Query to find duplicates across multiple columns & time out issues
Hi all,
At first, I was trying to run this query against a MySQL table to find duplicates in 1 column. The table has about 1,200,000 records:
SELECT * FROM SomeTable WHERE Address IN (SELECT Address FROM SomeTable GROUP BY Address HAVING count(Address) > 1 ) ORDER BY Address
However, this query was causing timeouts with not results returned. The Address column is indexed.
So, I left out the "ORDER BY" clause, and it works...but returns over 1 million records. So, I need to add additional columns to check for dups.

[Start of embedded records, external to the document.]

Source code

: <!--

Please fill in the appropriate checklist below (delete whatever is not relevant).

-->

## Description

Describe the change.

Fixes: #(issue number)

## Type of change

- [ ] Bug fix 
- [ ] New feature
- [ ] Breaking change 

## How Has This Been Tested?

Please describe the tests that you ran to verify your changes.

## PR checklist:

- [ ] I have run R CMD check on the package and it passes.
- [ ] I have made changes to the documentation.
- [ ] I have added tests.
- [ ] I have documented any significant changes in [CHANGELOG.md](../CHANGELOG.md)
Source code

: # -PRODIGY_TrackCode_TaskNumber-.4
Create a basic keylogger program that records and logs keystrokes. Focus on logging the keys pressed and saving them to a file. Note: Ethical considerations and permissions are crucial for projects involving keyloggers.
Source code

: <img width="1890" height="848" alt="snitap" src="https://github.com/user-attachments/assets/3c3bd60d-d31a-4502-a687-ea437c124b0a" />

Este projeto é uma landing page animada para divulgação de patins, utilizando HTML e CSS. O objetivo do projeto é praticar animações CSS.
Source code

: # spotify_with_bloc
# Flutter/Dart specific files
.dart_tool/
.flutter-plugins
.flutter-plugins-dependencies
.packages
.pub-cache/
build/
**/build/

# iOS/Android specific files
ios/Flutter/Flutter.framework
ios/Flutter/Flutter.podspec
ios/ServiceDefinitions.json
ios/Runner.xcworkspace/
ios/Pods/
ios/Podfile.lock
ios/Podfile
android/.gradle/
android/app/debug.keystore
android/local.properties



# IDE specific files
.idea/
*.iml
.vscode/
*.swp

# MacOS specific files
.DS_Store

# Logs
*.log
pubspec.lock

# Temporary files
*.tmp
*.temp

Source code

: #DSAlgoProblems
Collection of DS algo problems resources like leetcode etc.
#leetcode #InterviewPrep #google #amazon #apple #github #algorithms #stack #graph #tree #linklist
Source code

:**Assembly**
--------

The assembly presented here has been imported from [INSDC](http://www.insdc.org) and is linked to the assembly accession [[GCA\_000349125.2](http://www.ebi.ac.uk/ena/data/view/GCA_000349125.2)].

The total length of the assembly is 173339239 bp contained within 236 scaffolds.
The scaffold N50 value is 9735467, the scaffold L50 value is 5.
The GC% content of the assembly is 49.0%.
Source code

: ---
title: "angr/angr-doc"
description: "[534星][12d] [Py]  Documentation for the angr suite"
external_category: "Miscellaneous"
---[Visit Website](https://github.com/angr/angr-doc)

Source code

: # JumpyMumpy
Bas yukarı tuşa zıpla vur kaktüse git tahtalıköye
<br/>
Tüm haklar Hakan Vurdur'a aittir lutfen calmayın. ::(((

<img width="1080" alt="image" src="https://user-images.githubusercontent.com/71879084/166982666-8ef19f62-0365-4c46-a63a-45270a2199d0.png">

The results from an EXPLAIN:
Generated by: phpMyAdmin 3.4.5 / MySQL 5.1.56
id select_type table type possible_keys key key_len ref rows Extra
1 PRIMARY SomeTable ALL NULL NULL NULL NULL 1212743 Using where; Using filesort
2 DEPENDENT SUBQUERY SomeTable index NULL Address 42 NULL 3 Using index
The results from a SHOW CREATE TABLE SomeTable:
SomeTable
CREATE TABLE `SomeTable` (
`Column1` varchar(10) NOT NULL DEFAULT '',
`Column2` varchar(30) NOT NULL DEFAULT '',
`Column3` varchar(50) NOT NULL DEFAULT '',
`Column4` bigint(20) NOT NULL DEFAULT '0',
`Column5` varchar(22) DEFAULT NULL,
`Column6` enum('false','true') NOT NULL DEFAULT 'false',
`Column7` tinyint(1) NOT NULL DEFAULT '0',
`Column8` decimal(7,2) NOT NULL DEFAULT '0.00',
`Address` varchar(40) NOT NULL DEFAULT '',
`Column10` varchar(30) NOT NULL DEFAULT '',
`Column11` char(2) NOT NULL DEFAULT '',
`Column12` mediumint(5) NOT NULL DEFAULT '0',
`Column13` tinyint(2) NOT NULL DEFAULT '0',
`Column14` decimal(3,2) NOT NULL DEFAULT '0.00',
`Column15` tinyint(1) NOT NULL DEFAULT '0',
`Column16` tinyint(1) DEFAULT NULL,
`Column17` tinyint(1) DEFAULT NULL,
`Column18` set('0','1','2','3','4','5','6','7','8','9','10','11','12','13','14','15','16','17','18','19') DEFAULT NULL,
`Column19` set('0','1','2','3','4','5','6','7','8','9','10') DEFAULT NULL,
`Column20` set('0','1','2','3','4','5','6','7','8','9','10','11','12','13','14','15','16','17') DEFAULT NULL,
`Column21` varchar(40) NOT NULL DEFAULT '',
`Column22` text,
`Column23` varchar(26) DEFAULT NULL,
`Column24` varchar(27) DEFAULT NULL,
`Column25` varchar(200) DEFAULT NULL,
`Column26` enum('true','false') NOT NULL DEFAULT 'false',
`Column27` enum('Y','N') NOT NULL DEFAULT 'Y',
`Date_Created` int(8) NOT NULL DEFAULT '0',
`Last_Mod_Stamp` timestamp NOT NULL DEFAULT CURRENT_TIMESTAMP ON UPDATE CURRENT_TIMESTAMP,
PRIMARY KEY (`Column1`),
KEY `Address` (`Address`)
) ENGINE=MyISAM DEFAULT CHARSET=latin1
This works (but too many rows returned):
SELECT * FROM SomeTable WHERE Address IN (SELECT Address FROM SomeTable GROUP BY Address HAVING count(Address) > 1 )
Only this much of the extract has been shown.